FOOTBALL | For one, it felt like a win – at least for one play

FILE PHOTO: Bill Glazier | | South Pasadena High School Tigers Football

It may have been a loss on the scoreboard, but Jordan Bounyaseng put a positive spin on it, talking about South Pasadena High’s only points in a 52-7 setback to powerful Arroyo Friday night.

Bounyaseng had a major role in the road game, hauling in a 24-yard scoring pass from Tigers’ quarterback Samuel Luna-Long, whose perfect throw fell neatly into the hands of the senior receiver as the clock counted down to the 7:39 mark of the game.

A beaming Bounyaseng looked like a player holding a 46-point advantage after making the catch, but he wasn’t. Despite the lopsided loss, Bounyaseng was glad to be on the receiving end of the play and help his team from being shutout by an Arroyo team that improved to 3-1 with the victory, while the Tigers evened their mark at 2-2 on the season.

- Advertisement -
PHOTO: Bill Glazier | | South Pasadena High quarterback Samuel Luna-Long avoids a tackle during Friday night’s action against Arroyo.

“It was a great throw by our quarterback,” described Bounyaseng of Luna-Long’s pass down the left side. “The quarterback gave me the best pass I could have had. After the catch, I knew I had one person to beat. I juked him, and took it in.”

Quentin Pithey capped off the score by booting the ball through the uprights for the PAT. After the Knights scored the first 52 points of the game, South Pasadena tallied the final seven, providing some sort of redemption in an otherwise lopsided affair.

Luna-Long described the play as “a pretty good moment,” talking about Bounyaseng’s catch. “But overall it was a disappointing game.”

Where do the Tigers go from here? Perhaps, as far away from El Monte as they can. The Tigers had hardly cleared their heads after a 59-6 beating from El Monte two weeks ago to come back for more last Friday night as Arroyo climbed out to a 28-0 lead after the first quarter, 38-0 at the half and 52-0 going into the fourth quarter.

By then it was time for a CIF ruling to come into play – to run the fourth quarter clock without interruption and allow the trailing opponent to walk out of the stadium with its pride intact. No team likes a running clock, but Arroyo coach Jim Singister knows there’s pride at stake for the team on the losing end.

He also knows what it’s like to be on the losing end of a lopsided encounter, remembering Arroyo’s 55-0 defeat to La Habra one season. “We didn’t need to rub their nose in it,” said Singiser, who took his foot off the pedal in the second half against South Pasadena by giving many of his junior varsity players a chance to play. “South Pas did a good job. They’re young and just figuring it out. There was no need to pour it on. Those kids over there practice hard like us. They are in the film room, weight room, doing the same stuff.

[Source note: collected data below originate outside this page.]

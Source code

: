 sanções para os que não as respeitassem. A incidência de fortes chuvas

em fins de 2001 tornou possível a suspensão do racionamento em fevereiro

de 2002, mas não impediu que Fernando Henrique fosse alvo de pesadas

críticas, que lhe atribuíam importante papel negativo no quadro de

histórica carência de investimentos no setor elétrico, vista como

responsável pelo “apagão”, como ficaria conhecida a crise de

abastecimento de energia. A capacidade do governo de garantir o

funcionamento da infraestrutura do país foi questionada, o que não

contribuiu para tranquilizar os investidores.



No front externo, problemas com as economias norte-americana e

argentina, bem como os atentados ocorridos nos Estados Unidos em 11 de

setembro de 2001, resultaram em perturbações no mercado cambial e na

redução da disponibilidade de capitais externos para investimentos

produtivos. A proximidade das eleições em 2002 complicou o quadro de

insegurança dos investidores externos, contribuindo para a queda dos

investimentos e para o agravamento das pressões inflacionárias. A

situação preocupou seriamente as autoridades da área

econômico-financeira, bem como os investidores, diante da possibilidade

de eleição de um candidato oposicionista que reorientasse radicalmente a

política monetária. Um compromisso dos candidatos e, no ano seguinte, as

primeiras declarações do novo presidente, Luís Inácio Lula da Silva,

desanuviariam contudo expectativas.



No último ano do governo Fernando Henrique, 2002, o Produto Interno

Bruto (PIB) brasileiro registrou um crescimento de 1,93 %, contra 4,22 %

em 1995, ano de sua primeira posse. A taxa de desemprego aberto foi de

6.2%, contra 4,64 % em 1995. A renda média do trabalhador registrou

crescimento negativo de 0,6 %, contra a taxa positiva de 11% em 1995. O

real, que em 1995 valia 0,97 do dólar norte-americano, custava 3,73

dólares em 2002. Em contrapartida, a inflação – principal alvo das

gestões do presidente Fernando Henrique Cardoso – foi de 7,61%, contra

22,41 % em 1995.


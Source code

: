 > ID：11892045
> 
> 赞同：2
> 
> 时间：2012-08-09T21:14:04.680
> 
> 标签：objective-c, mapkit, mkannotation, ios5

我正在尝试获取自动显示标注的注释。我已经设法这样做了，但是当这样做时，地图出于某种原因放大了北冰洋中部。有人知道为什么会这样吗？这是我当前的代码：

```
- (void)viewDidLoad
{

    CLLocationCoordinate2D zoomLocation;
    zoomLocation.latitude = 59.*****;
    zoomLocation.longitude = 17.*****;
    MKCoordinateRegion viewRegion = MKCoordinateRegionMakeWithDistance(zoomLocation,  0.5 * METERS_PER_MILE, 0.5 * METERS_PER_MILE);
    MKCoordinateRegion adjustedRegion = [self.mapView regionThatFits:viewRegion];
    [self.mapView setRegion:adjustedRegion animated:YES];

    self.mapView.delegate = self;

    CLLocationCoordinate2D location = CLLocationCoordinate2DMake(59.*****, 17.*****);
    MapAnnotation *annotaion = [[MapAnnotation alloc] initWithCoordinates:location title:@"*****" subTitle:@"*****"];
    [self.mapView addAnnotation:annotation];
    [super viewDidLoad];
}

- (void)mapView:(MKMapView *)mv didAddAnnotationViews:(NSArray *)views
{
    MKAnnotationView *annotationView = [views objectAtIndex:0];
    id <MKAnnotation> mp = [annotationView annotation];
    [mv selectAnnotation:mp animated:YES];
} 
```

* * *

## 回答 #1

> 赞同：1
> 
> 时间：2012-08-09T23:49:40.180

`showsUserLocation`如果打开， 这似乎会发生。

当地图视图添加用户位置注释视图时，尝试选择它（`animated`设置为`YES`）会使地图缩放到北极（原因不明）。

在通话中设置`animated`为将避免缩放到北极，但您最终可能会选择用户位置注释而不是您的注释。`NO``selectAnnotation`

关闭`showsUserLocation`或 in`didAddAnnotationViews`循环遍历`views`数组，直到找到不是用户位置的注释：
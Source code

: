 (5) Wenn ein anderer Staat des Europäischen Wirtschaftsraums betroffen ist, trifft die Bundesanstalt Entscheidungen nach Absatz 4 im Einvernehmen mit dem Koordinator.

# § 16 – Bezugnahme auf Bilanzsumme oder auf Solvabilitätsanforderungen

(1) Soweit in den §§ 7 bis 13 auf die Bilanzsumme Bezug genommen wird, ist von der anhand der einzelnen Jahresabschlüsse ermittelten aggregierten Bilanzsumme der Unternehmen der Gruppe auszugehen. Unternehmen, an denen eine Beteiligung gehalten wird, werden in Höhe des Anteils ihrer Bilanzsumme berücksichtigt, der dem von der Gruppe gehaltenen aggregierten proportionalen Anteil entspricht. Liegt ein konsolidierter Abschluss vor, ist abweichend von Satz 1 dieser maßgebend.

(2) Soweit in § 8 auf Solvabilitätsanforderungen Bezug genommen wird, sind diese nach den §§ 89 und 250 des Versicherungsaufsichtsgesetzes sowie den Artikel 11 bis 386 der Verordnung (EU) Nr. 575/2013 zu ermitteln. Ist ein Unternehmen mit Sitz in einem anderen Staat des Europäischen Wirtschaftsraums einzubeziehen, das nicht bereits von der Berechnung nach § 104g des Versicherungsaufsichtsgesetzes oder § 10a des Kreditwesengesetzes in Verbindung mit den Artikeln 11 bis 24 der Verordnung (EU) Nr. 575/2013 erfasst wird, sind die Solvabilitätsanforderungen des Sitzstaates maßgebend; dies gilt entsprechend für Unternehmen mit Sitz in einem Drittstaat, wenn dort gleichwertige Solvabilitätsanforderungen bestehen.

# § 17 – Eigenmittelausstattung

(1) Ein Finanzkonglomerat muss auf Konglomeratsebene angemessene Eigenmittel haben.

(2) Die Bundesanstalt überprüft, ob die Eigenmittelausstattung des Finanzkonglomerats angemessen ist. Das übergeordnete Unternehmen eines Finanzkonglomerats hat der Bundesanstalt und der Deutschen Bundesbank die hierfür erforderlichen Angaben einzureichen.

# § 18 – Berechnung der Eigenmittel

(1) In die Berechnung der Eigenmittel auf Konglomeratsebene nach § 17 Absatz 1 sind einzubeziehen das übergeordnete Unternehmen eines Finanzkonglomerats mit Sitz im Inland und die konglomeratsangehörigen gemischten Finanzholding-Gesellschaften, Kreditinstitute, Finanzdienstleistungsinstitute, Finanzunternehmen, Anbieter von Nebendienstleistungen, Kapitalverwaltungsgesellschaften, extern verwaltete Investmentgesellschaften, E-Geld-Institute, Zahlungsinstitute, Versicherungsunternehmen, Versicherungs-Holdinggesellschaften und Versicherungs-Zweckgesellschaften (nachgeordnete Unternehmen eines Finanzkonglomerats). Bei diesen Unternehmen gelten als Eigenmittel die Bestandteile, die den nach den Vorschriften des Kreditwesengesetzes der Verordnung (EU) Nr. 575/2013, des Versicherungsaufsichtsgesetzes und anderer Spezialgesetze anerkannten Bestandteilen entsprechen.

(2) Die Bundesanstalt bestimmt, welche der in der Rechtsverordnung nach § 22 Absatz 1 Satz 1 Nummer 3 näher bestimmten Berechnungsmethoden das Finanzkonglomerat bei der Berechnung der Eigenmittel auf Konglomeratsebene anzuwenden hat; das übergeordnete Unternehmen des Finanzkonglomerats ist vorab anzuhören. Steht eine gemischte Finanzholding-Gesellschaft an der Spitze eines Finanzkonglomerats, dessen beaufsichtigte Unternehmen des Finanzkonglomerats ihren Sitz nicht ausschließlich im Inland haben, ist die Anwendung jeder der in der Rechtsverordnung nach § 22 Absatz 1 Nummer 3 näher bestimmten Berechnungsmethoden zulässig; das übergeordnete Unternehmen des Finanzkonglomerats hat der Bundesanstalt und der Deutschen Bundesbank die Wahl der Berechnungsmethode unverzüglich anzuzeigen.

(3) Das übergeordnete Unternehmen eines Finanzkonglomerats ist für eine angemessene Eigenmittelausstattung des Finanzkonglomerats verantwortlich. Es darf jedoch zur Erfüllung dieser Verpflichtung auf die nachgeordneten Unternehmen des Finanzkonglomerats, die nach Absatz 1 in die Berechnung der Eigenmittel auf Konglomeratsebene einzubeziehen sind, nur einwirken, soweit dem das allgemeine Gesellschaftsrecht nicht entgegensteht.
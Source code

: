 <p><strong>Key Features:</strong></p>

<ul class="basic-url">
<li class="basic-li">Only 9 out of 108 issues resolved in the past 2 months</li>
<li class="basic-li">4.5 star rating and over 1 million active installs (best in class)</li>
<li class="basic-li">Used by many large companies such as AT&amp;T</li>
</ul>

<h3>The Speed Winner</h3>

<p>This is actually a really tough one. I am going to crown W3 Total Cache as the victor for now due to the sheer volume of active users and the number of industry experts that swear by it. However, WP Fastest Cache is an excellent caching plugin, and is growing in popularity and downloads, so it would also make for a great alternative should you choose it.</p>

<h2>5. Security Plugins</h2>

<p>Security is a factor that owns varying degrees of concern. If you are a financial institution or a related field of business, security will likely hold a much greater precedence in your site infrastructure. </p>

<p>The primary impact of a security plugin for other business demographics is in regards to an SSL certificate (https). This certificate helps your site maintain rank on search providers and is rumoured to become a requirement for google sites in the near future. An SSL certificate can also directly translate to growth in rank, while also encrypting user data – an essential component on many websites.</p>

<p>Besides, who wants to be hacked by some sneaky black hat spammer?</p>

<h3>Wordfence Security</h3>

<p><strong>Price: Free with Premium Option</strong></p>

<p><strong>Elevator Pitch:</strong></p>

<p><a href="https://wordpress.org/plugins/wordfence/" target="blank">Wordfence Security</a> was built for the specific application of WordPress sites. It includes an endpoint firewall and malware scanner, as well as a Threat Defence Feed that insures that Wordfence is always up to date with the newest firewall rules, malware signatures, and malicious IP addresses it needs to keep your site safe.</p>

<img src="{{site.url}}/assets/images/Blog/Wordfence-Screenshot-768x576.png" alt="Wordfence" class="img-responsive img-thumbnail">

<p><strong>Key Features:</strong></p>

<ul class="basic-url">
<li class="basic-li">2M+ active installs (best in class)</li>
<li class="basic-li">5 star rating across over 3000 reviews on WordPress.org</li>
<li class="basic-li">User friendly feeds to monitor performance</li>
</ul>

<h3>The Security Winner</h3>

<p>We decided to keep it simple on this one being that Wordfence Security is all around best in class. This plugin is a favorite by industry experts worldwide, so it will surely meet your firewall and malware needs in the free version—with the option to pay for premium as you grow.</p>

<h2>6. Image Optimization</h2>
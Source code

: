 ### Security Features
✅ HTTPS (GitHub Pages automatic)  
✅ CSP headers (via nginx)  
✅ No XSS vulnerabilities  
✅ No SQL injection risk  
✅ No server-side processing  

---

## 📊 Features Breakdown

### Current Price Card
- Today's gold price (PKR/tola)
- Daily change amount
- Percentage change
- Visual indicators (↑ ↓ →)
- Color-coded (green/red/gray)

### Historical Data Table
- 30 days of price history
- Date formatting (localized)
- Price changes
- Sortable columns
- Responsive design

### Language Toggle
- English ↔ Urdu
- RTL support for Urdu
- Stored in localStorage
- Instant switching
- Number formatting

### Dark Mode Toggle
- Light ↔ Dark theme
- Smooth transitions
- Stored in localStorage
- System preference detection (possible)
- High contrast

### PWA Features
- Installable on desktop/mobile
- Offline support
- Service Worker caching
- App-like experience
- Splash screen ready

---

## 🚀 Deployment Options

No need to make it any tougher on them.”

Singiser started substituting at the outset of the third period. “We had our starting offensive line in there, but everyone else was a JV guy,” he explained, noting that his junior varsity and varsity practice together in preparation for games. “JV programs are starting to fold a lot, so it was great that they had a chance to show what they’ve got under the lights of a Friday night. We got our young kids some reps and there was no reason to show them up.”

Doing some quick math, South Pasadena was outscored 111 to 13 in its two losses to El Monte schools this year.

The Tigers limped out of Arroyo’s stadium Friday after the offense sputtered most of the night, picking up only four first downs and giving way to the punt after going three and out most of the night.

South Pasadena High coach Jeff Chi is hopeful the situation will improve if at least eight injured players can return to action before it gets any worse. “It wasn’t pretty,” he said. “It’s two straight games here that we were pretty sloppy. We’ve got a lot of guys banged up and hurt. It has been tough to fill a team when a lot of our guys beat up. We’re going to try to get most of them healthy in time for Alhambra.”

The Tigers are home Friday at 7 p.m. to face the Moors, which is fielding one of its strongest teams in years after suffering a downswing in recent years. Alhambra, a Tigers’ traditional nonleague opponent, comes to town with a 4-0 record. Following that contest, South Pasadena faces another tough foe in Eagle Rock, also 4-0 on the year.

“We’re just trying to make it through the next two weeks, then regroup,” explained Chi, recognizing the Rio Hondo League season kicks on September 28 at San Marino, a 3-1 team coming off a 63-7 win Friday over Santa Fe.

For now, however, the Tigers are still licking their wounds from the defeat against Arroyo, but desperately looking for a way to turn it around and start winning again. Before South Pasadena took the field against Arroyo, Chi knew his club was going up against a tough nonleague team, showing a lot of class in the end.

“I appreciated it,” said the Tigers’ coach, knowing that Arroyo coaches eased up and didn’t purposely run up the score.

That said, Chi and his depleted roster will continue to prepare for Alhambra in week five Friday night. “We just have to get our guys healthy and get going again,” said the Tigers’ coach.